Quando PSD e CDS anunciaram a intenção de avançar com uma segunda comissão de inquérito, Luís Montenegro explicou que só avançava “porque PS, PCP e Bloco de Esquerda inviabilizaram o trabalho de apuramento da verdade na [comissão] que atualmente decorre”. Segundo disse na altura o líder parlamentar do PSD, a nova comissão “visa ultrapassar o boicote democrático” que os partidos de esquerda “impuseram ao Parlamento”. Sobre os SMS trocados entre Mário Centeno e António Domingues, Luís Montenegro considerou desde o início que “não são comunicações privadas”, mas sim “troca de comunicações oficiais”.

César critica “aborrecimento”, mas comissão foi ideia sua

No rescaldo do anúncio, o líder parlamentar do PS, Carlos César, acusou em declarações à agência Lusa, o PSD e o CDS de “cegueira partidária” e de não olharem em frente, aguardando para ver o “cabimento constitucional” da nova comissão de inquérito em torno da Caixa Geral de Depósitos (CGD).

“O PSD e o CDS não sabem mais o que fazer para azedar a política e aborrecer os portugueses. Acusam o presidente da Assembleia da República, o PS e os partidos à esquerda de impedir os trabalhos de uma comissão parlamentar de inquérito e criam mais outra. No caso do presidente do parlamento aceitar a constituição da comissão veremos que diligências serão propostas e qual o seu cabimento constitucional e legal”, disse Carlos César.

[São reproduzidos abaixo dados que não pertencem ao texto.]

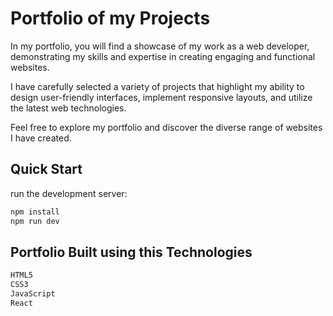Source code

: <h1>Portfolio of my Projects</h1>

<p> In my portfolio, you will find a showcase of my work as a web developer, demonstrating my skills and expertise in creating engaging and functional websites.</p>

<p>I have carefully selected a variety of projects that highlight my ability to design user-friendly interfaces, implement responsive layouts, and utilize the latest web technologies. </p>
<p> Feel free to explore my portfolio and discover the diverse range of websites I have created. </p>

## Quick Start

run the development server:

```bash
npm install
npm run dev
```

## Portfolio Built using this Technologies 

```bash
HTML5
CSS3
JavaScript
React
```




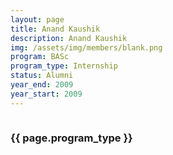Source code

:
 ```yaml
---
layout: page
title: Anand Kaushik
description: Anand Kaushik
img: /assets/img/members/blank.png
program: BASc
program_type: Internship
status: Alumni
year_end: 2009
year_start: 2009
---
```


<img class="profile_img" src="{{ page.img | prepend: site.baseurl | prepend: site.url }}" alt=""/>

<h3> {{ page.program_type }} </h3>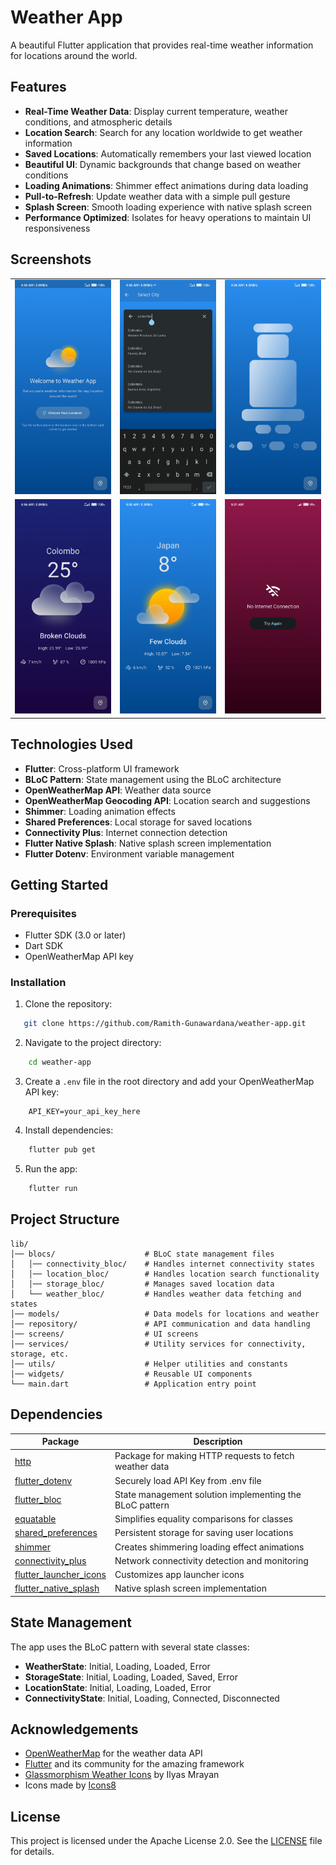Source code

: # Weather App

A beautiful Flutter application that provides real-time weather information for locations around the world.

## Features

 -  **Real-Time Weather Data**: Display current temperature, weather conditions, and atmospheric details
 - **Location Search**: Search for any location worldwide to get weather information
 - **Saved Locations**: Automatically remembers your last viewed location
 - **Beautiful UI**: Dynamic backgrounds that change based on weather conditions
 - **Loading Animations**: Shimmer effect animations during data loading
 - **Pull-to-Refresh**: Update weather data with a simple pull gesture
 - **Splash Screen**: Smooth loading experience with native splash screen
- **Performance Optimized**: Isolates for heavy operations to maintain UI responsiveness

## Screenshots

<table> 
<tr>
<td><img src="assets/screenshots/welcome_screen.jpg" width=270 alt="Welcome Screen"></td>  <td><img src="assets/screenshots/search_screen.jpg" width=270 alt="Search Screen"></td>
<td><img src="assets/screenshots/loading_screen.jpg" width=270 alt="Loading Screen"></td>
</tr>
<tr>
<td><img src="assets/screenshots/location1.jpg" width=270 alt="Weather Screen1"></td> 
<td><img src="assets/screenshots/location2.jpg" width=270 alt="Weather Screen2"></td> 
<td><img src="assets/screenshots/no_internet.jpg" width=270 alt="No Internet Screen"></td> </tr> </table>

## Technologies Used
- **Flutter**: Cross-platform UI framework
- **BLoC Pattern**: State management using the BLoC architecture
- **OpenWeatherMap API**: Weather data source
- **OpenWeatherMap Geocoding API**: Location search and suggestions
- **Shimmer**: Loading animation effects
- **Shared Preferences**: Local storage for saved locations
- **Connectivity Plus**: Internet connection detection
- **Flutter Native Splash**: Native splash screen implementation
- **Flutter Dotenv**: Environment variable management

## Getting Started

### Prerequisites
 - Flutter SDK (3.0 or later)
 - Dart SDK
 - OpenWeatherMap API key

### Installation

1. Clone the repository:
```bash
   git clone https://github.com/Ramith-Gunawardana/weather-app.git
```
2. Navigate to the project directory:
```bash
    cd weather-app
```
3. Create a `.env` file in the root directory and add your OpenWeatherMap API key:
```
    API_KEY=your_api_key_here
```
4. Install dependencies:
```bash
    flutter pub get
```
5. Run the app:
```bash
    flutter run
```
## Project Structure
```
lib/ 
│── blocs/                    # BLoC state management files 
│   │── connectivity_bloc/    # Handles internet connectivity states
│   │── location_bloc/        # Handles location search functionality 
│   │── storage_bloc/         # Manages saved location data 
│   └── weather_bloc/         # Handles weather data fetching and states 
│── models/                   # Data models for locations and weather 
│── repository/               # API communication and data handling 
│── screens/                  # UI screens 
│── services/                 # Utility services for connectivity, storage, etc. 
│── utils/                    # Helper utilities and constants
│── widgets/                  # Reusable UI components
└── main.dart                 # Application entry point
```
## Dependencies
<table>
  <thead>
    <tr>
      <th>Package</th>
      <th>Description</th>
    </tr>
  </thead>
  <tbody>
    <tr>
      <td><a href="https://pub.dev/packages/http">http</a></td>
      <td>Package for making HTTP requests to fetch weather data</td>
    </tr>
    <tr>
      <td><a href="https://pub.dev/packages/flutter_dotenv">flutter_dotenv</a></td>
      <td>Securely load API Key from .env file</td>
    </tr>
    <tr>
      <td><a href="https://pub.dev/packages/flutter_bloc">flutter_bloc</a></td>
      <td>State management solution implementing the BLoC pattern</td>
    </tr>
    <tr>
      <td><a href="https://pub.dev/packages/equatable">equatable</a></td>
      <td>Simplifies equality comparisons for classes</td>
    </tr>
    <tr>
      <td><a href="https://pub.dev/packages/shared_preferences">shared_preferences</a></td>
      <td>Persistent storage for saving user locations</td>
    </tr>
    <tr>
      <td><a href="https://pub.dev/packages/shimmer">shimmer</a></td>
      <td>Creates shimmering loading effect animations</td>
    </tr>
    <tr>
      <td><a href="https://pub.dev/packages/connectivity_plus">connectivity_plus</a></td>
      <td>Network connectivity detection and monitoring</td>
    </tr>
    <tr>
      <td><a href="https://pub.dev/packages/flutter_launcher_icons">flutter_launcher_icons</a></td>
      <td>Customizes app launcher icons</td>
    </tr>
    <tr>
      <td><a href="https://pub.dev/packages/flutter_native_splash">flutter_native_splash</a></td>
      <td>Native splash screen implementation</td>
    </tr>
  </tbody>
</table>

## State Management

The app uses the BLoC pattern with several state classes:
 - **WeatherState**: Initial, Loading, Loaded, Error
 - **StorageState**: Initial, Loading, Loaded, Saved, Error
 - **LocationState**: Initial, Loading, Loaded, Error
 - **ConnectivityState**: Initial, Loading, Connected, Disconnected

## Acknowledgements

 - [OpenWeatherMap](https://openweathermap.org/) for the weather data API
 - [Flutter](https://flutter.dev/) and its community for the amazing framework
 - [Glassmorphism Weather Icons](https://www.figma.com/community/file/1283826005232351466) by Ilyas Mrayan
 - Icons made by [Icons8](https://icons8.com/)

 ## License

This project is licensed under the Apache License 2.0. See the [LICENSE](LICENSE) file for details.
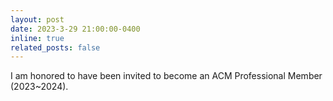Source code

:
 ```yaml
---
layout: post
date: 2023-3-29 21:00:00-0400
inline: true
related_posts: false
---
```


I am honored to have been invited to become an ACM Professional Member (2023~2024).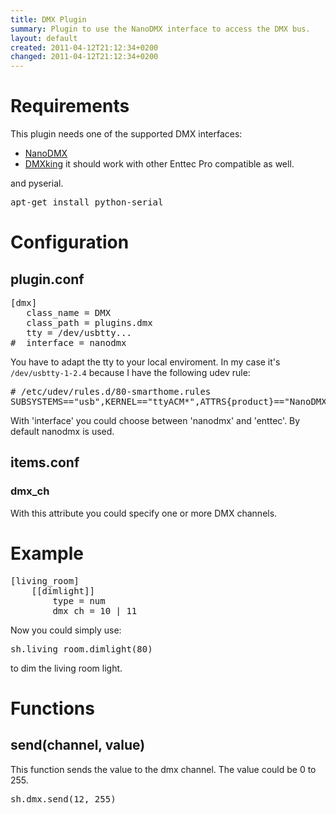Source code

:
 ```yaml
---
title: DMX Plugin
summary: Plugin to use the NanoDMX interface to access the DMX bus.
layout: default
created: 2011-04-12T21:12:34+0200
changed: 2011-04-12T21:12:34+0200
---
```


Requirements
============
This plugin needs one of the supported DMX interfaces:

   * [NanoDMX](http://www.dmx4all.de/)
   * [DMXking](http://www.dmxking.com) it should work with other Enttec Pro compatible as well.

and pyserial.

<pre>apt-get install python-serial</pre>

Configuration
=============

plugin.conf
-----------
<pre>
[dmx]
   class_name = DMX
   class_path = plugins.dmx
   tty = /dev/usbtty...
#  interface = nanodmx
</pre>

You have to adapt the tty to your local enviroment. In my case it's <code>/dev/usbtty-1-2.4</code> because I have the following udev rule:

<pre># /etc/udev/rules.d/80-smarthome.rules
SUBSYSTEMS=="usb",KERNEL=="ttyACM*",ATTRS{product}=="NanoDMX Interface",SYMLINK+="usbtty-%b"</pre>

With 'interface'  you could choose between 'nanodmx' and 'enttec'. By default nanodmx is used.

items.conf
--------------

### dmx_ch
With this attribute you could specify one or more DMX channels.

# Example
<pre>
[living_room]
    [[dimlight]]
        type = num
        dmx_ch = 10 | 11
</pre>

Now you could simply use:
<pre>sh.living_room.dimlight(80)</pre> to dim the living room light.

Functions
=========

send(channel, value)
--------------------
This function sends the value to the dmx channel. The value could be 0 to 255.
<pre>sh.dmx.send(12, 255)</pre>
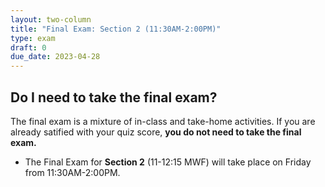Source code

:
 ```yaml
---
layout: two-column
title: "Final Exam: Section 2 (11:30AM-2:00PM)"
type: exam
draft: 0
due_date: 2023-04-28
---
```


## Do I need to take the final exam?
The final exam is a mixture of in-class and take-home activities. If you are already satified with your quiz score, **you do not need to take the final exam.**

* The Final Exam for **Section 2** (11-12:15 MWF) will take place on Friday from 11:30AM-2:00PM.
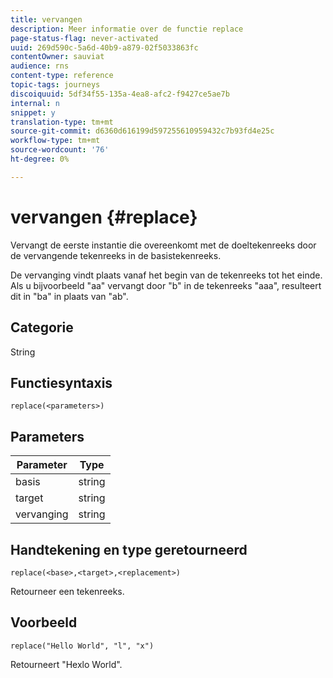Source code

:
 ```yaml
---
title: vervangen
description: Meer informatie over de functie replace
page-status-flag: never-activated
uuid: 269d590c-5a6d-40b9-a879-02f5033863fc
contentOwner: sauviat
audience: rns
content-type: reference
topic-tags: journeys
discoiquuid: 5df34f55-135a-4ea8-afc2-f9427ce5ae7b
internal: n
snippet: y
translation-type: tm+mt
source-git-commit: d6360d616199d597255610959432c7b93fd4e25c
workflow-type: tm+mt
source-wordcount: '76'
ht-degree: 0%

---
```



# vervangen {#replace}

Vervangt de eerste instantie die overeenkomt met de doeltekenreeks door de vervangende tekenreeks in de basistekenreeks.

De vervanging vindt plaats vanaf het begin van de tekenreeks tot het einde. Als u bijvoorbeeld &quot;aa&quot; vervangt door &quot;b&quot; in de tekenreeks &quot;aaa&quot;, resulteert dit in &quot;ba&quot; in plaats van &quot;ab&quot;.

## Categorie

String

## Functiesyntaxis

`replace(<parameters>)`

## Parameters

| Parameter | Type |
|-----------|--------------|
| basis | string |
| target | string |
| vervanging | string |

## Handtekening en type geretourneerd

`replace(<base>,<target>,<replacement>)`

Retourneer een tekenreeks.

## Voorbeeld

`replace("Hello World", "l", "x")`

Retourneert &quot;Hexlo World&quot;.
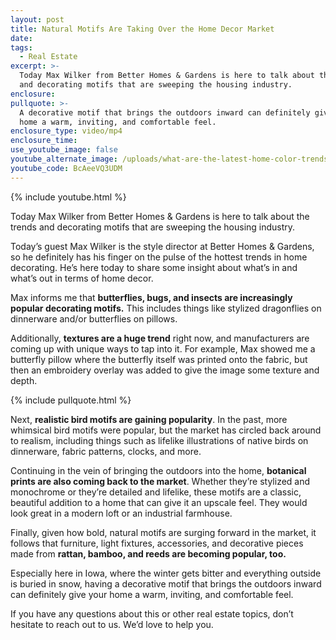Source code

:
 ```yaml
---
layout: post
title: Natural Motifs Are Taking Over the Home Decor Market
date:
tags:
  - Real Estate
excerpt: >-
  Today Max Wilker from Better Homes & Gardens is here to talk about the trends
  and decorating motifs that are sweeping the housing industry.
enclosure:
pullquote: >-
  A decorative motif that brings the outdoors inward can definitely give your
  home a warm, inviting, and comfortable feel.
enclosure_type: video/mp4
enclosure_time:
use_youtube_image: false
youtube_alternate_image: /uploads/what-are-the-latest-home-color-trends-youtube-1.jpg
youtube_code: BcAeeVQ3UDM
---
```


{% include youtube.html %}

Today Max Wilker from Better Homes & Gardens is here to talk about the trends and decorating motifs that are sweeping the housing industry.

Today’s guest Max Wilker is the style director at Better Homes & Gardens, so he definitely has his finger on the pulse of the hottest trends in home decorating. He’s here today to share some insight about what’s in and what’s out in terms of home decor.

Max informs me that **butterflies, bugs, and insects are increasingly popular decorating motifs.** This includes things like stylized dragonflies on dinnerware and/or butterflies on pillows.

Additionally, **textures are a huge trend** right now, and manufacturers are coming up with unique ways to tap into it. For example, Max showed me a butterfly pillow where the butterfly itself was printed onto the fabric, but then an embroidery overlay was added to give the image some texture and depth.

{% include pullquote.html %}

Next, **realistic bird motifs are gaining popularity**. In the past, more whimsical bird motifs were popular, but the market has circled back around to realism, including things such as lifelike illustrations of native birds on dinnerware, fabric patterns, clocks, and more.

Continuing in the vein of bringing the outdoors into the home, **botanical prints are also coming back to the market**. Whether they’re stylized and monochrome or they’re detailed and lifelike, these motifs are a classic, beautiful addition to a home that can give it an upscale feel. They would look great in a modern loft or an industrial farmhouse.

Finally, given how bold, natural motifs are surging forward in the market, it follows that furniture, light fixtures, accessories, and decorative pieces made from **rattan, bamboo, and reeds are becoming popular, too.**

Especially here in Iowa, where the winter gets bitter and everything outside is buried in snow, having a decorative motif that brings the outdoors inward can definitely give your home a warm, inviting, and comfortable feel.

If you have any questions about this or other real estate topics, don’t hesitate to reach out to us. We’d love to help you.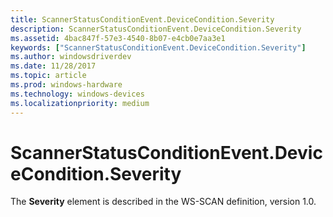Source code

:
 ```yaml
---
title: ScannerStatusConditionEvent.DeviceCondition.Severity
description: ScannerStatusConditionEvent.DeviceCondition.Severity
ms.assetid: 4bac847f-57e3-4540-8b07-e4cb0e7aa3e1
keywords: ["ScannerStatusConditionEvent.DeviceCondition.Severity"]
ms.author: windowsdriverdev
ms.date: 11/28/2017
ms.topic: article
ms.prod: windows-hardware
ms.technology: windows-devices
ms.localizationpriority: medium
---
```


# ScannerStatusConditionEvent.DeviceCondition.Severity


The **Severity** element is described in the WS-SCAN definition, version 1.0.

 

 





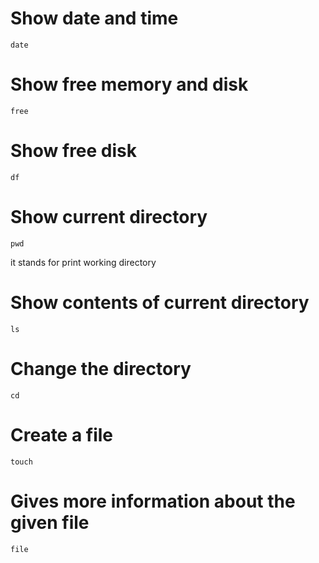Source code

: # Show date and time
```
date
```

# Show free memory and disk
```
free
```

# Show free disk
```
df
```

# Show current directory
```
pwd
```
it stands for print working directory

# Show contents of current directory
```
ls
```

# Change the directory
```
cd
```

# Create a file
```
touch
```

# Gives more information about the given file
```
file
```





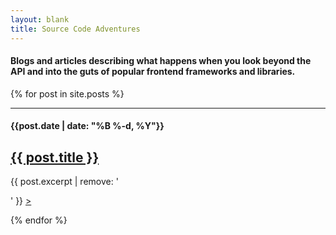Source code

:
 ```yaml
---
layout: blank
title: Source Code Adventures
---
```


<h4>Blogs and articles describing what happens when you look beyond the API and into the guts of popular frontend frameworks and libraries.</h4>

{% for post in site.posts %}

<hr/>

<div class="blog-header">
	 <h4 class="above-title">{{post.date | date: "%B %-d, %Y"}}</h4>
	<h2><a href="{{ post.url }}">{{ post.title }}</a></h2>
	<p>{{ post.excerpt | remove: '</p>' }} <a href="{{ post.url }}"><!--Read the full post! &raquo;-->></a> 


{% endfor %}

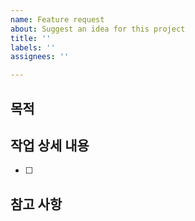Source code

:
 ```yaml
---
name: Feature request
about: Suggest an idea for this project
title: ''
labels: ''
assignees: ''

---
```


## 목적
>

## 작업 상세 내용
- [ ]

## 참고 사항
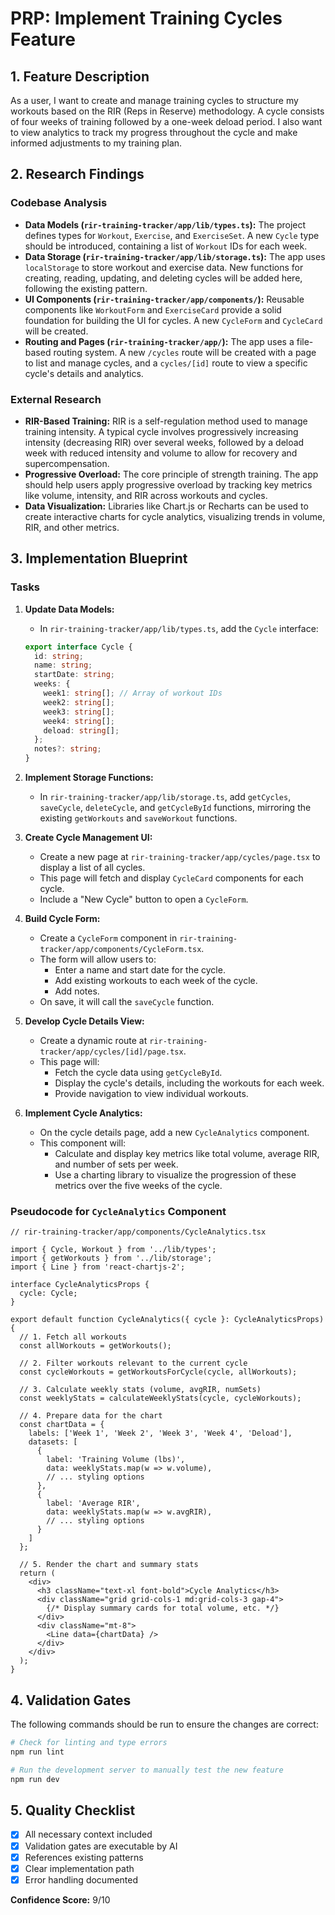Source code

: 
# PRP: Implement Training Cycles Feature

## 1. Feature Description

As a user, I want to create and manage training cycles to structure my workouts based on the RIR (Reps in Reserve) methodology. A cycle consists of four weeks of training followed by a one-week deload period. I also want to view analytics to track my progress throughout the cycle and make informed adjustments to my training plan.

## 2. Research Findings

### Codebase Analysis

*   **Data Models (`rir-training-tracker/app/lib/types.ts`):** The project defines types for `Workout`, `Exercise`, and `ExerciseSet`. A new `Cycle` type should be introduced, containing a list of `Workout` IDs for each week.
*   **Data Storage (`rir-training-tracker/app/lib/storage.ts`):** The app uses `localStorage` to store workout and exercise data. New functions for creating, reading, updating, and deleting cycles will be added here, following the existing pattern.
*   **UI Components (`rir-training-tracker/app/components/`):** Reusable components like `WorkoutForm` and `ExerciseCard` provide a solid foundation for building the UI for cycles. A new `CycleForm` and `CycleCard` will be created.
*   **Routing and Pages (`rir-training-tracker/app/`):** The app uses a file-based routing system. A new `/cycles` route will be created with a page to list and manage cycles, and a `cycles/[id]` route to view a specific cycle's details and analytics.

### External Research

*   **RIR-Based Training:** RIR is a self-regulation method used to manage training intensity. A typical cycle involves progressively increasing intensity (decreasing RIR) over several weeks, followed by a deload week with reduced intensity and volume to allow for recovery and supercompensation.
*   **Progressive Overload:** The core principle of strength training. The app should help users apply progressive overload by tracking key metrics like volume, intensity, and RIR across workouts and cycles.
*   **Data Visualization:** Libraries like Chart.js or Recharts can be used to create interactive charts for cycle analytics, visualizing trends in volume, RIR, and other metrics.

## 3. Implementation Blueprint

### Tasks

1.  **Update Data Models:**
    *   In `rir-training-tracker/app/lib/types.ts`, add the `Cycle` interface:

    ```typescript
    export interface Cycle {
      id: string;
      name: string;
      startDate: string;
      weeks: {
        week1: string[]; // Array of workout IDs
        week2: string[];
        week3: string[];
        week4: string[];
        deload: string[];
      };
      notes?: string;
    }
    ```

2.  **Implement Storage Functions:**
    *   In `rir-training-tracker/app/lib/storage.ts`, add `getCycles`, `saveCycle`, `deleteCycle`, and `getCycleById` functions, mirroring the existing `getWorkouts` and `saveWorkout` functions.

3.  **Create Cycle Management UI:**
    *   Create a new page at `rir-training-tracker/app/cycles/page.tsx` to display a list of all cycles.
    *   This page will fetch and display `CycleCard` components for each cycle.
    *   Include a "New Cycle" button to open a `CycleForm`.

4.  **Build Cycle Form:**
    *   Create a `CycleForm` component in `rir-training-tracker/app/components/CycleForm.tsx`.
    *   The form will allow users to:
        *   Enter a name and start date for the cycle.
        *   Add existing workouts to each week of the cycle.
        *   Add notes.
    *   On save, it will call the `saveCycle` function.

5.  **Develop Cycle Details View:**
    *   Create a dynamic route at `rir-training-tracker/app/cycles/[id]/page.tsx`.
    *   This page will:
        *   Fetch the cycle data using `getCycleById`.
        *   Display the cycle's details, including the workouts for each week.
        *   Provide navigation to view individual workouts.

6.  **Implement Cycle Analytics:**
    *   On the cycle details page, add a new `CycleAnalytics` component.
    *   This component will:
        *   Calculate and display key metrics like total volume, average RIR, and number of sets per week.
        *   Use a charting library to visualize the progression of these metrics over the five weeks of the cycle.

### Pseudocode for `CycleAnalytics` Component

```tsx
// rir-training-tracker/app/components/CycleAnalytics.tsx

import { Cycle, Workout } from '../lib/types';
import { getWorkouts } from '../lib/storage';
import { Line } from 'react-chartjs-2';

interface CycleAnalyticsProps {
  cycle: Cycle;
}

export default function CycleAnalytics({ cycle }: CycleAnalyticsProps) {
  // 1. Fetch all workouts
  const allWorkouts = getWorkouts();

  // 2. Filter workouts relevant to the current cycle
  const cycleWorkouts = getWorkoutsForCycle(cycle, allWorkouts);

  // 3. Calculate weekly stats (volume, avgRIR, numSets)
  const weeklyStats = calculateWeeklyStats(cycle, cycleWorkouts);

  // 4. Prepare data for the chart
  const chartData = {
    labels: ['Week 1', 'Week 2', 'Week 3', 'Week 4', 'Deload'],
    datasets: [
      {
        label: 'Training Volume (lbs)',
        data: weeklyStats.map(w => w.volume),
        // ... styling options
      },
      {
        label: 'Average RIR',
        data: weeklyStats.map(w => w.avgRIR),
        // ... styling options
      }
    ]
  };

  // 5. Render the chart and summary stats
  return (
    <div>
      <h3 className="text-xl font-bold">Cycle Analytics</h3>
      <div className="grid grid-cols-1 md:grid-cols-3 gap-4">
        {/* Display summary cards for total volume, etc. */}
      </div>
      <div className="mt-8">
        <Line data={chartData} />
      </div>
    </div>
  );
}
```

## 4. Validation Gates

The following commands should be run to ensure the changes are correct:

```bash
# Check for linting and type errors
npm run lint

# Run the development server to manually test the new feature
npm run dev
```

## 5. Quality Checklist

*   [x] All necessary context included
*   [x] Validation gates are executable by AI
*   [x] References existing patterns
*   [x] Clear implementation path
*   [x] Error handling documented

**Confidence Score:** 9/10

Há uma semana, contudo, perante as acusações do PSD e CDS de “obstrução” aos trabalhos da comissão, foi o próprio Carlos César que sugeriu aos partidos da direita criar uma nova comissão de inquérito caso quisessem abordar o tema das condições acordadas e pedir o acesso às comunicações. “O PS entende que uma tal comissão pode ser constituída”, disse Carlos César no dia 16 de fevereiro, sublinhando que, desde que respeitasse a Constituição, a lei e o regimento da Assembleia da República, “tudo o que for feito com esse enquadramento é bem-vindo, porque para o PS a transparência faz parte da qualidade da vida democrática”.

Questionado sobre se o PS colocaria entraves à criação de uma comissão com esse âmbito, Carlos César respondeu, na altura: “Se o PSD entender que deve ser constituída uma comissão parlamentar de inquérito, pode ao abrigo do regimento exercer esse direito, e nada o poderá impedir. O PS só tem de respeitar”.